Every month we’ll be rounding up some can’t miss online resources from the wide world of teen services and beyond. Here’s what we’ve been reading in March:
Melissa Depper at Mel’s Desk has a series of posts about saying no and finding balance professionally: What I’ve Learned About Saying No and How Do You Know When to Say No?. Over at Tiny Tips for Library Fun, Marge Loch-Wouters shares similar sentiments in ALL.THE.THINGS. Something to reflect on for all librarians!
Continuing on the theme of saying no, the latest Adventures in Outreach post by Hayden Bass at the YALSAblog is Be a Quitter, all about when and why to stop offering programs and services.
Whether you work in a public or school library, you probably have to teach databases to students. Check out Databases: Making the Case with Kids in VOYA by Joyce Kasman Valenza for some concrete tips to making it more useful for students.

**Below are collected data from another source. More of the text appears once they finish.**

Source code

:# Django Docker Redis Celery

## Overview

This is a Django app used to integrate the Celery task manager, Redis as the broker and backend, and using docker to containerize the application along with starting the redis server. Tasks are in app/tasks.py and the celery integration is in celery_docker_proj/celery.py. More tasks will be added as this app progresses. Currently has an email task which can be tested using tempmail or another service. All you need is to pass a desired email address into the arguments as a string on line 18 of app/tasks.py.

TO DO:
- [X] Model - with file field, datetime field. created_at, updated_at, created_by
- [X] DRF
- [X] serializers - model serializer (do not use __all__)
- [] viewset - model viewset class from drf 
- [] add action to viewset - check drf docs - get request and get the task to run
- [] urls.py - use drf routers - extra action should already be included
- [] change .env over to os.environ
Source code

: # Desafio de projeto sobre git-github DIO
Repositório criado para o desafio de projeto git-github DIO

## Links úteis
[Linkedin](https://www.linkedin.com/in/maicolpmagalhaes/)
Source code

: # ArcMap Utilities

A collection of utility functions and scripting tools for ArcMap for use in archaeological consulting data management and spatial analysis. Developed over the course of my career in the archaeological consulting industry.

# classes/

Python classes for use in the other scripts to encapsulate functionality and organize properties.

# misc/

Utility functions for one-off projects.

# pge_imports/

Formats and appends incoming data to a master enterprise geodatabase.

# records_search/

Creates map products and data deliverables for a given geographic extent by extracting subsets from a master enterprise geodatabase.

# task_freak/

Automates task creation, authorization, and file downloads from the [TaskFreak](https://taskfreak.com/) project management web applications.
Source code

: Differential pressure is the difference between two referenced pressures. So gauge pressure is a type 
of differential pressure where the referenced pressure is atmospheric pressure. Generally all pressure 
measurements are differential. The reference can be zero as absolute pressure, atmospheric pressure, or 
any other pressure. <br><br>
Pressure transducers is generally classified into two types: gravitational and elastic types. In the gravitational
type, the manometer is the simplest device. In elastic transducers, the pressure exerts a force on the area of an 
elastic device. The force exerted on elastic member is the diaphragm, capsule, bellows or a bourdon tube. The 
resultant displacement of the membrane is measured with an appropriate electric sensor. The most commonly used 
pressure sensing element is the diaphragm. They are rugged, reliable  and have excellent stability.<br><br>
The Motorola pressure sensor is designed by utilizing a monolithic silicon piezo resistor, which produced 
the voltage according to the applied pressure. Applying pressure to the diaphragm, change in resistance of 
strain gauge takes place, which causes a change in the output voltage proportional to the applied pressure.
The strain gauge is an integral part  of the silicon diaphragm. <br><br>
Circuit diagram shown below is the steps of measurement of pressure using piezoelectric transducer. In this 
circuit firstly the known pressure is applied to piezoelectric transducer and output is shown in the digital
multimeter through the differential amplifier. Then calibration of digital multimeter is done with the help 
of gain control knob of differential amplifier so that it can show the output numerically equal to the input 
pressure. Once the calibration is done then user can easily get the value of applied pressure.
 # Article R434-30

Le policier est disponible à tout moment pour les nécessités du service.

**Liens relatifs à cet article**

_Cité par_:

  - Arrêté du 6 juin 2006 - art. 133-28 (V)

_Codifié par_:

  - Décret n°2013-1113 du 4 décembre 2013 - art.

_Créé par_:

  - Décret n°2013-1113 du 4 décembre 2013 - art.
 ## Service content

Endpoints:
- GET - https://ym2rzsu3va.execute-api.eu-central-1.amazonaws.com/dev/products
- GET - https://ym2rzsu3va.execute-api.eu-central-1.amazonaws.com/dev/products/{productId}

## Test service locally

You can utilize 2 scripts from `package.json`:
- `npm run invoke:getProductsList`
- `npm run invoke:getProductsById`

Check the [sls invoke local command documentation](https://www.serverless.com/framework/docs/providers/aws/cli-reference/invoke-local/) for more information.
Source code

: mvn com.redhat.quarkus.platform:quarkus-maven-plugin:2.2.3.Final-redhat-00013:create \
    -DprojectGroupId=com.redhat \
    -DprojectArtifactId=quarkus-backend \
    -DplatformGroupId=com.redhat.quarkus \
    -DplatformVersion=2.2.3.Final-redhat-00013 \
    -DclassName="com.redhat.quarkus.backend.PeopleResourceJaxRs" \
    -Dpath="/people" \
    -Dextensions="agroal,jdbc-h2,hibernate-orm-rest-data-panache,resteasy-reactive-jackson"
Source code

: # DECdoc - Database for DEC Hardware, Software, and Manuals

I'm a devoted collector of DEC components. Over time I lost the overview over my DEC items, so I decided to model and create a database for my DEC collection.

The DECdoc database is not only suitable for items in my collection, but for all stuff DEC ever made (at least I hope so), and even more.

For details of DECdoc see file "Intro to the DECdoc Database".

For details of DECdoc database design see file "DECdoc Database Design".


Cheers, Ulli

Stacked kicked off their second annual About the Girls series this month. Authors are sharing their thoughts on girls, girls reading, and feminism in YA. While you’re there, read last year’s posts too!
To go along with TSU’s pop culture theme for the month, take a look at Fandoms Unite: Sherlock for some fandom programming ideas from Valerie at Skipping Through the Stacks.
Teen Tech Week has come and gone for this year, but the Teen Tech Week 15 Was Huge Success ideas from Tales from a Loud Librarian can be used any time of year. Lots of small activities that can be used together or separately.
5 Ways Librarians Can Include Comic Books and Graphic Novels into this Year’s Summer Reading Club at Cosplay, Comics, and Geek Culture in Libraries is exactly what it says it is.
Thinking about using Instagram at your library? The Daring Librarian share why you should Say Yes! To a School Instagram!. Lots of tips that apply to both school and public libraries.
In this fascinating case study, School Library Journal shows How to Build a School Library from Scratch with real-world examples.
Also from School Library Journal, read about Serving Conservative Teens with tips on reader’s advisory, collection development, and displays.